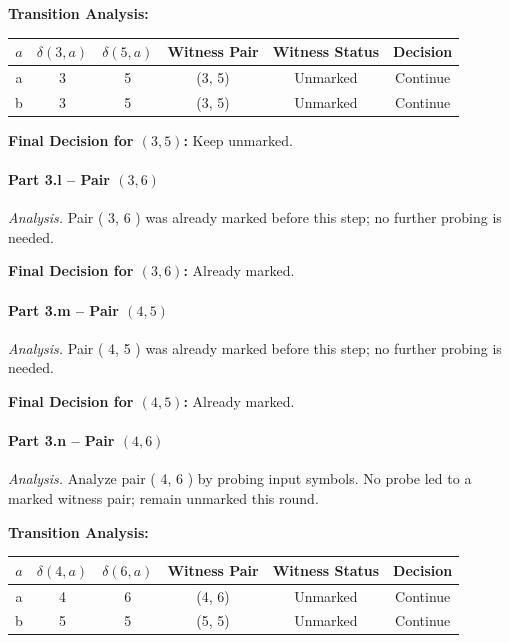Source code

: \documentclass{article}
\begin{document}
\noindent\textbf{Transition Analysis:}
\begin{center}
\begin{tabular}{c c c c c c}
\hline
$a$ & $\delta(3,a)$ & $\delta(5,a)$ & Witness Pair & Witness Status & Decision \\
\hline
a & 3 & 5 &
(3, 5) &
Unmarked &
Continue \\
b & 3 & 5 &
(3, 5) &
Unmarked &
Continue \\
\hline
\end{tabular}
\end{center}



\noindent\textbf{Final Decision for $( 3, 5 )$:} Keep unmarked.

\vspace{0.75em}
\paragraph{Part 3.l \;–\; Pair $( 3, 6 )$}

\emph{Analysis.} Pair ( 3, 6 ) was already marked before this step; no further probing is needed.

\noindent\textbf{Final Decision for $( 3, 6 )$:} Already marked.

\vspace{0.75em}
\paragraph{Part 3.m \;–\; Pair $( 4, 5 )$}

\emph{Analysis.} Pair ( 4, 5 ) was already marked before this step; no further probing is needed.

\noindent\textbf{Final Decision for $( 4, 5 )$:} Already marked.

\vspace{0.75em}
\paragraph{Part 3.n \;–\; Pair $( 4, 6 )$}

\emph{Analysis.} Analyze pair ( 4, 6 ) by probing input symbols. No probe led to a marked witness pair; remain unmarked this round.

\noindent\textbf{Transition Analysis:}
\begin{center}
\begin{tabular}{c c c c c c}
\hline
$a$ & $\delta(4,a)$ & $\delta(6,a)$ & Witness Pair & Witness Status & Decision \\
\hline
a & 4 & 6 &
(4, 6) &
Unmarked &
Continue \\
b & 5 & 5 &
(5, 5) &
Unmarked &
Continue \\
\hline
\end{tabular}
\end{center}
\end{document}
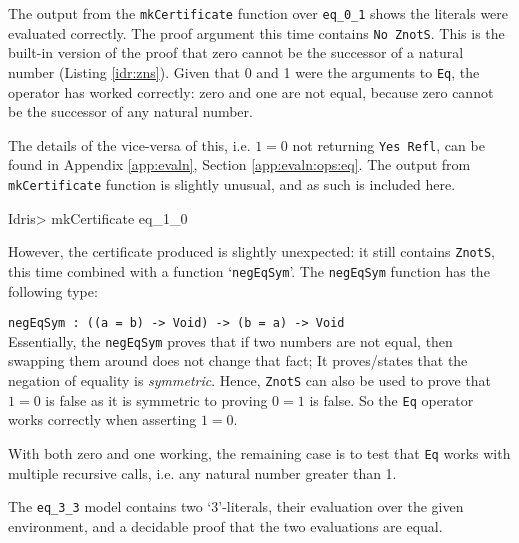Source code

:        The output from the \texttt{mkCertificate} function over \texttt{eq\_0\_1} shows the literals were evaluated correctly. The proof argument this time contains \texttt{No ZnotS}. This is the built-in version of the proof that zero cannot be the successor of a natural number (Listing \ref{idr:zns}). Given that 0 and 1 were the arguments to \texttt{Eq}, the operator has worked correctly: zero and one are not equal, because zero cannot be the successor of any natural number.
        
        The details of the vice-versa of this, i.e. $1 = 0$ not returning \texttt{Yes Refl}, can be found in Appendix \ref{app:evaln}, Section \ref{app:evaln:ops:eq}. The output from \texttt{mkCertificate} function is slightly unusual, and as such is included here.
        
        \begin{code}
Idris> mkCertificate eq_1_0
        \end{code}
        
        However, the certificate produced is slightly unexpected: it still contains \texttt{ZnotS}, this time combined with a function `\texttt{negEqSym}'. The \texttt{negEqSym} function has the following type:\par
        \texttt{negEqSym : ((a = b) -> Void) -> (b = a) -> Void}\\
        Essentially, the \texttt{negEqSym} proves that if two numbers are not equal, then swapping them around does not change that fact; It proves/states that the negation of equality is \textit{symmetric}. Hence, \texttt{ZnotS} can also be used to prove that $1 = 0$ is false as it is symmetric to proving $0 = 1$ is false. So the \texttt{Eq} operator works correctly when asserting $1 = 0$.
        
        \newpage
        
        
        
        With both zero and one working, the remaining case is to test that \texttt{Eq} works with multiple recursive calls, i.e. any natural number greater than 1.
        
        
        The \texttt{eq\_3\_3} model contains two `3'-literals, their evaluation over the given environment, and a decidable proof that the two evaluations are equal.
        
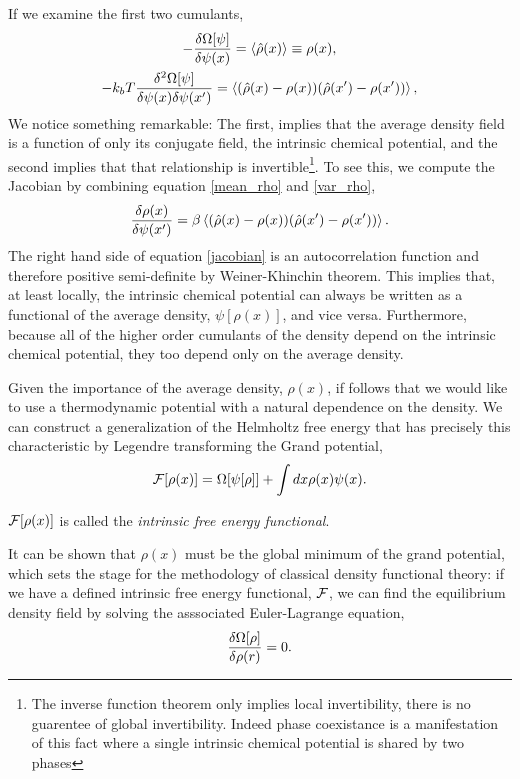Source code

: If we examine the first two cumulants,
%
\begin{gather}
    \label{mean_rho}
    - \frac{\delta \Omega[\psi]}{\delta \psi(x)}
        = \left\langle \hat{\rho}(x) \right\rangle \equiv \rho(x), \\
    \label{var_rho} 
    -k_b T\frac{\delta^2 \Omega[\psi]}{\delta \psi(x) \delta \psi(x^\prime)}
        = \left\langle (\hat{\rho}(x) - \rho(x))
          (\hat{\rho}(x^\prime) - \rho(x^\prime)) \right\rangle,
\end{gather}
%
We notice something remarkable: The first, implies that the average density field is a function of only its conjugate
field, the intrinsic chemical potential, and the second implies that that
relationship is invertible\footnote{The inverse function theorem only implies
local invertibility, there is no guarentee of global invertibility. Indeed
phase coexistance is a manifestation of this fact where a single intrinsic
chemical potential is shared by two phases}.  To see this, we compute the 
Jacobian by combining equation \ref{mean_rho} and \ref{var_rho},
%
\begin{equation}
    \label{jacobian}
    \frac{\delta \rho(x)}{\delta \psi(x^\prime)} 
        = \beta \left\langle (\hat{\rho}(x) - \rho(x))
        (\hat{\rho}(x^\prime) - \rho(x^\prime)) \right\rangle.
\end{equation}
%
The right hand side of equation \ref{jacobian} is an autocorrelation function
and therefore positive semi-definite by Weiner-Khinchin theorem. This implies that, 
at least locally, the intrinsic chemical potential can always be written as a functional
of the average density, $\psi[\rho(x)]$, and vice versa. Furthermore, because
all of the higher order cumulants of the density depend on the intrinsic chemical
potential, they too depend only on the average density.

Given the importance of the average density, $\rho(x)$, if follows that we would
like to use a thermodynamic potential with a natural dependence on the density. We can
construct a generalization of the Helmholtz free energy that has precisely this 
characteristic by Legendre transforming the Grand potential,
%
\begin{equation}
    \mathcal{F}[\rho(x)] = \Omega[\psi[\rho]] + \int dx \rho(x) \psi(x).
\end{equation}
%

$\mathcal{F}[\rho(x)]$ is called the \textit{intrinsic free energy functional}.

It can be shown \cite{HansenAppendixB} that $\rho(x)$ must be the global
minimum of the grand potential, which sets the stage for the methodology of
classical density functional theory: if we have a defined intrinsic free energy
functional, $\mathcal{F}$, we can find the equilibrium density field by solving the
asssociated Euler-Lagrange equation, 
%
\begin{equation}
    \frac{\delta \Omega[\rho]}{\delta \rho(r)} = 0.
\end{equation}

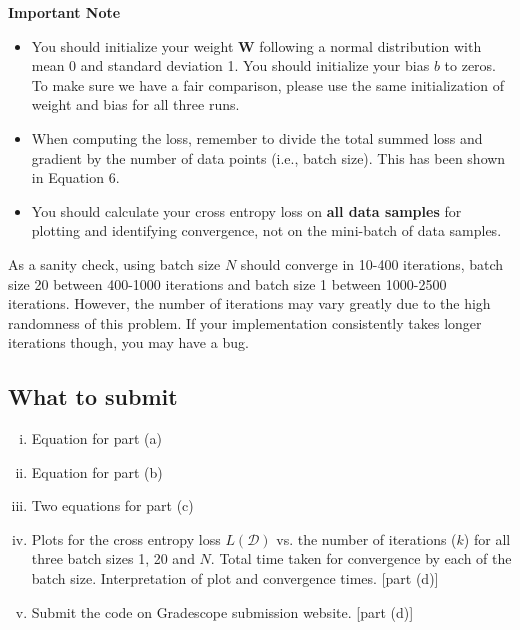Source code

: \bigskip
\textbf{Important Note}
\begin{itemize}
    \item You should initialize your weight $\mathbf{W}$ following a normal distribution with mean 0 and standard deviation 1. You should initialize your bias $b$ to zeros. To make sure we have a fair comparison, please use the same initialization of weight and bias for all three runs. 
    \item When computing the loss, remember to divide the total summed loss and gradient by the number of data points (i.e., batch size). This has been shown in Equation 6.
    \item You should calculate your cross entropy loss on \textbf{all data samples} for plotting and identifying convergence, not on the mini-batch of data samples.
    
\end{itemize}
As a sanity check, using batch size $N$ should converge in 10-400 iterations, batch size 20 between 400-1000 iterations and batch size 1 between 1000-2500 iterations. However, the number of iterations may vary greatly due to the high randomness of this problem. If your implementation consistently takes longer iterations though, you may have a bug.


\subsection*{What to submit}
\begin{enumerate}[(i)]
	\item Equation for part (a)
	\item Equation for part (b)
	\item Two equations for part (c)
	\item Plots for the cross entropy loss $L(\mathcal{D})$ vs. the number of iterations ($k$) for all three batch sizes 1, 20 and $N$. Total time taken for convergence by each of the batch size.  Interpretation of plot and convergence times. [part (d)]
	\item Submit the code on Gradescope submission website. [part (d)]
\end{enumerate}


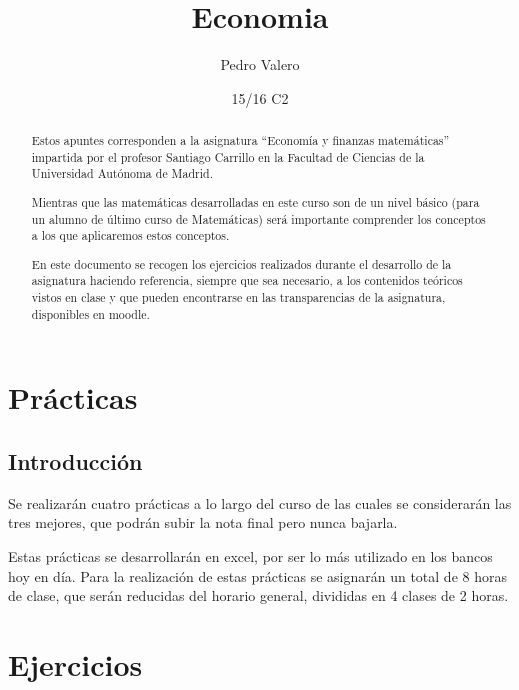 \documentclass{apuntes}
\title{Economia}
\author{Pedro Valero}
\date{15/16 C2}
\begin{document}
\pagestyle{plain}

\begin{abstract}
Estos apuntes corresponden a la asignatura ``Economía y finanzas matemáticas'' impartida por el profesor Santiago Carrillo en la Facultad de Ciencias de la Universidad Autónoma de Madrid.

Mientras que las matemáticas desarrolladas en este curso son de un nivel básico (para un alumno de último curso de Matemáticas) será importante comprender los conceptos a los que aplicaremos estos conceptos.

En este documento se recogen los ejercicios realizados durante el desarrollo de la asignatura haciendo referencia, siempre que sea necesario, a los contenidos teóricos vistos en clase y que pueden encontrarse en las transparencias de la asignatura, disponibles en moodle.
\end{abstract}

\maketitle

\tableofcontents
\newpage

\appendix

\chapter{Prácticas}
\section{Introducción}
Se realizarán cuatro prácticas a lo largo del curso de las cuales se considerarán las tres mejores, que podrán subir la nota final pero nunca bajarla.

Estas prácticas se desarrollarán en excel, por ser lo más utilizado en los bancos hoy en día. Para la realización de estas prácticas se asignarán un total de 8 horas de clase, que serán reducidas del horario general, divididas en 4 clases de 2 horas.

\chapter{Ejercicios}

\printindex
\end{document}
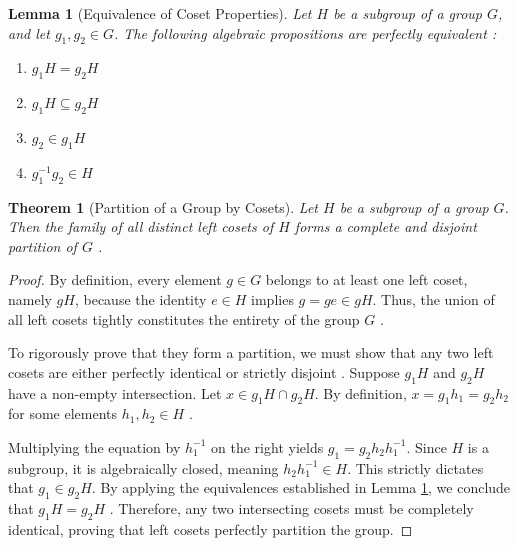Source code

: \documentclass[11pt]{article}
\theoremstyle{definition}
\theoremstyle{plain}
\newtheorem{theorem}{Theorem}[section]
\newtheorem{lemma}{Lemma}[theorem]
\theoremstyle{remark}
\begin{document}
\begin{lemma}[Equivalence of Coset Properties] \label{lem:coset_equiv}
Let $H$ be a subgroup of a group $G$, and let $g_1, g_2 \in G$. The following algebraic propositions are perfectly equivalent \cite{dummit}:
\begin{enumerate}
    \item $g_1 H = g_2 H$
    \item $g_1 H \subseteq g_2 H$
    \item $g_2 \in g_1 H$
    \item $g_1^{-1} g_2 \in H$
\end{enumerate}
\end{lemma}

\begin{theorem}[Partition of a Group by Cosets]
Let $H$ be a subgroup of a group $G$. Then the family of all distinct left cosets of $H$ forms a complete and disjoint partition of $G$ \cite{fraleigh}.
\end{theorem}

\begin{proof}
By definition, every element $g \in G$ belongs to at least one left coset, namely $gH$, because the identity $e \in H$ implies $g = ge \in gH$. Thus, the union of all left cosets tightly constitutes the entirety of the group $G$ \cite{gallian}.

To rigorously prove that they form a partition, we must show that any two left cosets are either perfectly identical or strictly disjoint \cite{fraleigh}. Suppose $g_1 H$ and $g_2 H$ have a non-empty intersection. Let $x \in g_1 H \cap g_2 H$. By definition, $x = g_1 h_1 = g_2 h_2$ for some elements $h_1, h_2 \in H$ \cite{dummit}. 

Multiplying the equation by $h_1^{-1}$ on the right yields $g_1 = g_2 h_2 h_1^{-1}$. Since $H$ is a subgroup, it is algebraically closed, meaning $h_2 h_1^{-1} \in H$. This strictly dictates that $g_1 \in g_2 H$. By applying the equivalences established in Lemma \ref{lem:coset_equiv}, we conclude that $g_1 H = g_2 H$ \cite{gallian}. 
Therefore, any two intersecting cosets must be completely identical, proving that left cosets perfectly partition the group.
\end{proof}
\end{document}
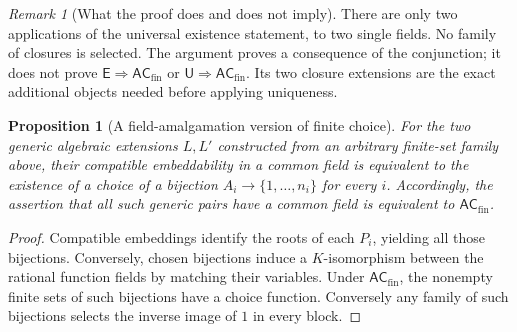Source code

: \documentclass[11pt,a4paper]{article}
\newtheorem{proposition}[theorem]{Proposition}
\theoremstyle{definition}\newtheorem{definition}[theorem]{Definition}
\theoremstyle{remark}\newtheorem{remark}[theorem]{Remark}
\newcommand{\E}{\mathsf E}\newcommand{\U}{\mathsf U}
\newcommand{\ACfin}{\mathsf{AC}_{\mathrm{fin}}}
\begin{document}
\begin{remark}[What the proof does and does not imply]
There are only two applications of the universal existence statement, to two single fields. No family of closures is selected. The argument proves a consequence of the conjunction; it does not prove $\E\Rightarrow\ACfin$ or $\U\Rightarrow\ACfin$. Its two closure extensions are the exact additional objects needed before applying uniqueness.
\end{remark}

\begin{proposition}[A field-amalgamation version of finite choice]\label{prop:generic}
For the two generic algebraic extensions $L,L'$ constructed from an arbitrary finite-set family above, their compatible embeddability in a common field is equivalent to the existence of a choice of a bijection $A_i\to\{1,\ldots,n_i\}$ for every $i$. Accordingly, the assertion that all such generic pairs have a common field is equivalent to $\ACfin$.
\end{proposition}
\begin{proof}
Compatible embeddings identify the roots of each $P_i$, yielding all those bijections. Conversely, chosen bijections induce a $K$-isomorphism between the rational function fields by matching their variables. Under $\ACfin$, the nonempty finite sets of such bijections have a choice function. Conversely any family of such bijections selects the inverse image of $1$ in every block.
\end{proof}
\end{document}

AIM OF THE EXERCISE -
Copy exactly what appears in the entries, beginning with the first line and ending with the line that has "Pair ( 3, 6", but not the pictures.

SOLUTION TO THIS PROBLEM -
Source code

: \documentclass{article}
\begin{document}
\noindent\textbf{Transition Analysis:}
\begin{center}
\begin{tabular}{c c c c c c}
\hline
$a$ & $\delta(3,a)$ & $\delta(5,a)$ & Witness Pair & Witness Status & Decision \\
\hline
a & 3 & 5 &
(3, 5) &
Unmarked &
Continue \\
b & 3 & 5 &
(3, 5) &
Unmarked &
Continue \\
\hline
\end{tabular}
\end{center}



\noindent\textbf{Final Decision for $( 3, 5 )$:} Keep unmarked.

\vspace{0.75em}
\paragraph{Part 3.l \;–\; Pair $( 3, 6 )$}

\emph{Analysis.} Pair ( 3, 6 ) was already marked before this step; no further probing is needed.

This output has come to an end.